Schlumberger is cutting more than 21,000 jobs as the global coronavirus pandemic quashes demand for energy and oil prices are routed. The company will pay more than $1 billion in severance benefits.
The job cuts announced on Friday, about a quarter of its entire workforce, puts the number of people employed by the world’s largest oilfield services company close to where it was at the start of the oil and gas fracking boom that upended global energy markets and put the US on top.
Chesapeake Energy, a pioneer in fracking, sought bankruptcy protection last month.
“This has probably been the most challenging quarter in past decades,” said CEO Olivier Le Peuch.
Crude prices have dropped 33% this year, and natural gas has fallen 17%, as much of the world took shelter from the coronavirus.
Almost all major users of energy have been crippled because of the lockdown.

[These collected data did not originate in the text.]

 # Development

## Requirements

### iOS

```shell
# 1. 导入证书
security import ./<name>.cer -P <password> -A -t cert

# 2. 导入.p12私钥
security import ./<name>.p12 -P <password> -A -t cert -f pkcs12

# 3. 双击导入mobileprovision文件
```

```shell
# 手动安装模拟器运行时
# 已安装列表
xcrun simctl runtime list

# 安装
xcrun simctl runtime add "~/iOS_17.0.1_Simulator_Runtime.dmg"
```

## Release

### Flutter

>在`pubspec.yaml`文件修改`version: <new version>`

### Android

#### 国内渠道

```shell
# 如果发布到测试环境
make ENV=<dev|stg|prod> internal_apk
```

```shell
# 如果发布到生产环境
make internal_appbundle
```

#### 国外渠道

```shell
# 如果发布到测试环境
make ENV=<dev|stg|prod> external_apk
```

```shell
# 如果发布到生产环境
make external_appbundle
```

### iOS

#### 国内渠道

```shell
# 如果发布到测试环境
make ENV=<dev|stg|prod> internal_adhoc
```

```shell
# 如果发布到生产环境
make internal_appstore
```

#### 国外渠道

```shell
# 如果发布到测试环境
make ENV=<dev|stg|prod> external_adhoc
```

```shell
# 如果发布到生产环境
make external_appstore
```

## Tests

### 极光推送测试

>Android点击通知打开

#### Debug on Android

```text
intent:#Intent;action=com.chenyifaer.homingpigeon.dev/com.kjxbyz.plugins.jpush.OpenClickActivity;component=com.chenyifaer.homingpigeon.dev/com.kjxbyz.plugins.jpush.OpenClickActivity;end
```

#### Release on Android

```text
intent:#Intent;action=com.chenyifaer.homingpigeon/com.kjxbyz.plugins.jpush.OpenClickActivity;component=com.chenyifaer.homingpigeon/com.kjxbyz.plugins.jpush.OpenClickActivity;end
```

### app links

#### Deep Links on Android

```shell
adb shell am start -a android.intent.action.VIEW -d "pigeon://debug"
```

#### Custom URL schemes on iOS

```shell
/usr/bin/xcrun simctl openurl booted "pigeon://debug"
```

On Thursday, American Airlines posted a loss of more than $2 billion, and Southwest Airlines said it lost $915 million. That pushed the combined second-quarter loss of the nation’s four biggest airlines to more than $10 billion.
The number of people being screened at US airports is still down more than 70% compared with last year, according to the Transportation Security Administration.
Millions of people are working from home, rather than commuting to work daily. The cruise industry is shut down and factories, big consumers of energy, have been hammered.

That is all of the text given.